Stored data

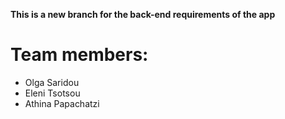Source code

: <b>This is a new branch for the back-end requirements of the app</b>
<br>
<h1>Team members: </h1>
<ul>
<li>Olga Saridou</li>
<li>Eleni Tsotsou</li>
<li>Athina Papachatzi</li>
</ul>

- **Assignment**
Exactly retype each record above, dropping images.

- **Result below**
Source code

: <b>This is a new branch for the back-end requirements of the app</b>
<br>
<h1>Team members: </h1>
<ul>
<li>Olga Saridou</li>
<li>Eleni Tsotsou</li>
<li>Athina Papachatzi</li>
</ul>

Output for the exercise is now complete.